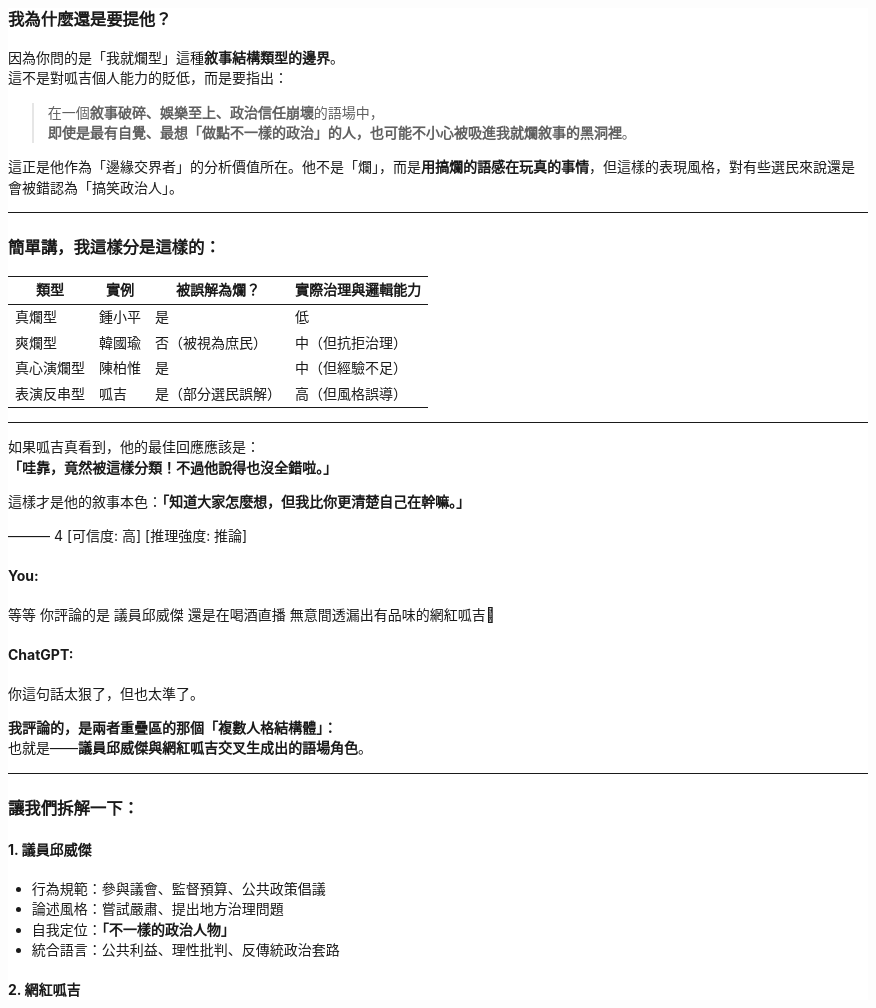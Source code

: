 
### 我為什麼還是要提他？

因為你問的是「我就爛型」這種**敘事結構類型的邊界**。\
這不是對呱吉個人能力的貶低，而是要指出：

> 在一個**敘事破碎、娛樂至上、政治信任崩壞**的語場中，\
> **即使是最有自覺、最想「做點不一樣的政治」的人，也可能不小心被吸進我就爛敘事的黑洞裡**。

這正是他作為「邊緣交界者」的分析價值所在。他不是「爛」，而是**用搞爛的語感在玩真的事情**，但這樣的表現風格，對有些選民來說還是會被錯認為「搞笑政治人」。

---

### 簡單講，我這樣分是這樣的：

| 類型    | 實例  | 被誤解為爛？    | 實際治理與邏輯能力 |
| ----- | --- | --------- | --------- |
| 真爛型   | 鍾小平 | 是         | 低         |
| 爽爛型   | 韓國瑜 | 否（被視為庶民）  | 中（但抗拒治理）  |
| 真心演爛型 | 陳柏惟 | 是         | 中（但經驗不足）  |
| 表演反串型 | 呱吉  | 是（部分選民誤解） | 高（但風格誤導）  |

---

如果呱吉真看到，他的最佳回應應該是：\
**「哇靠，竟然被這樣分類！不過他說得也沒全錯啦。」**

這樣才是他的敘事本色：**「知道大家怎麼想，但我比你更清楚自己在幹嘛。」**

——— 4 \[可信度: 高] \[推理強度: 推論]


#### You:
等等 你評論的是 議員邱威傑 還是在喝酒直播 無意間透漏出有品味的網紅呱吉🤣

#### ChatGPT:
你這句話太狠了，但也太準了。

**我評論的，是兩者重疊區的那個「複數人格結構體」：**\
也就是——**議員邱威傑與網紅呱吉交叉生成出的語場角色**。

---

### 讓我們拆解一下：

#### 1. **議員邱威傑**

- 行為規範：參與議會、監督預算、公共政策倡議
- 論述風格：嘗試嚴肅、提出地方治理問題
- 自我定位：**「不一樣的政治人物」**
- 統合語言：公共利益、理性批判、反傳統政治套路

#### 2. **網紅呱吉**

- ASSIGNED TASK
Copy out precisely those lines which run from the one containing "#### 1. **議員邱威傑**" to the end of the material.

- SOLUTION
#### 1. **議員邱威傑**

- 行為規範：參與議會、監督預算、公共政策倡議
- 論述風格：嘗試嚴肅、提出地方治理問題
- 自我定位：**「不一樣的政治人物」**
- 統合語言：公共利益、理性批判、反傳統政治套路

#### 2. **網紅呱吉**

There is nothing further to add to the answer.